Now, I do not want to use this theorem, but rather prove this directly (I would also say that the way I calculate the $n$-th group of $\mathbb{R}P^n$ actually depends on $\mathbb{R}P^n$ being orientable iff $n$ is odd). For that, here are some definitions:

  1. The way orientation at a point $p\in M$ is defined using homology groups is, showing that $H_n(M,M\setminus\{p\}) = \mathbb{Z}$, and a generator for this group is an imbeding of a $n$-dimensinal simplex around $p$ (corresponding to $1\in \mathbb{Z}$) or it's reflection (corresponding to $-1\in \mathbb{Z}$) - choosing between those two gives an orientation at the point. Now, a loop in $M$ is said to preserve the orientation if when going through it one time, the orientation at the base point is not changed.
  2. The orientation chracter is the map $\pi_1(M) \to \{1,-1\}$, sending a homotopy class of a loop to $1$ iff the loop is orientation preserving. $M$ is orientable iff it has trivial charcter, and this statement is what I want to use.

Now for my attempt:

We know that $S^n$ is an order-2 covering for $\mathbb{R}P^n$, so it's fundamental group is $\mathbb{Z}/2\mathbb{Z}$ (when $n\ge 2$, the case $n=1$ being trivial). An explicit generator for the group is the closed loop, coming from a curve on $S^n$ that connects two antipode points.

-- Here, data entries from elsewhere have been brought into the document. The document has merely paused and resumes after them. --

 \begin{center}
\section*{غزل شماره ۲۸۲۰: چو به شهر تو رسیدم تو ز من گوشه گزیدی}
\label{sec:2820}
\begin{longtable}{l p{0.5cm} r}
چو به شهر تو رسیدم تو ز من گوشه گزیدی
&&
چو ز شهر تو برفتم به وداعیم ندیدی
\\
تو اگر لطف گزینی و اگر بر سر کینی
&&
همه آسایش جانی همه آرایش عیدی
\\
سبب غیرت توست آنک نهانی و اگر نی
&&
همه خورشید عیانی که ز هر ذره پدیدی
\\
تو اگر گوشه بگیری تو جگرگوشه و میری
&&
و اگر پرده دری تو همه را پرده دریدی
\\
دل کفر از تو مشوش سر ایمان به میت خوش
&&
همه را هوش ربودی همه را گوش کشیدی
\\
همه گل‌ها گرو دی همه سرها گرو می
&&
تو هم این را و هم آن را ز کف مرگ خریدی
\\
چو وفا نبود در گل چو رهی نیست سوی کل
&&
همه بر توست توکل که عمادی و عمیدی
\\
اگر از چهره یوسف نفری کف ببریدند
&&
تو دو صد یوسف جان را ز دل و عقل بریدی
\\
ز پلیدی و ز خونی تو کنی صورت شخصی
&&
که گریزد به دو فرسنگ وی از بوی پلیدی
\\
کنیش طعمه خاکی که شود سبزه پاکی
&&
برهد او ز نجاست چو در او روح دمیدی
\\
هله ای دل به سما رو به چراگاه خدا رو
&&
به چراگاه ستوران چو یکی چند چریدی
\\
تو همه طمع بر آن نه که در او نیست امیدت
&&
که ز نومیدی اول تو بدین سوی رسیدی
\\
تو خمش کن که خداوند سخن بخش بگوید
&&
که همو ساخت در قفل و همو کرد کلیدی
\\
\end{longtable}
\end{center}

Now I know that the antipodal map on $S^n$ induces $(-1)^{n+1} \cdot \operatorname{Id}$ on the homology group (as it is a composition of $n+1$ reflection, each gives one change of sign, as proved in homoology theory using the naturality of the Mayer-Vietoris sequence).

Using this, I want to derive that this non-trivial loop on $\mathbb{R}P^n$ is mapped by the character to $(-1)^{n+1}$, but how can this be done?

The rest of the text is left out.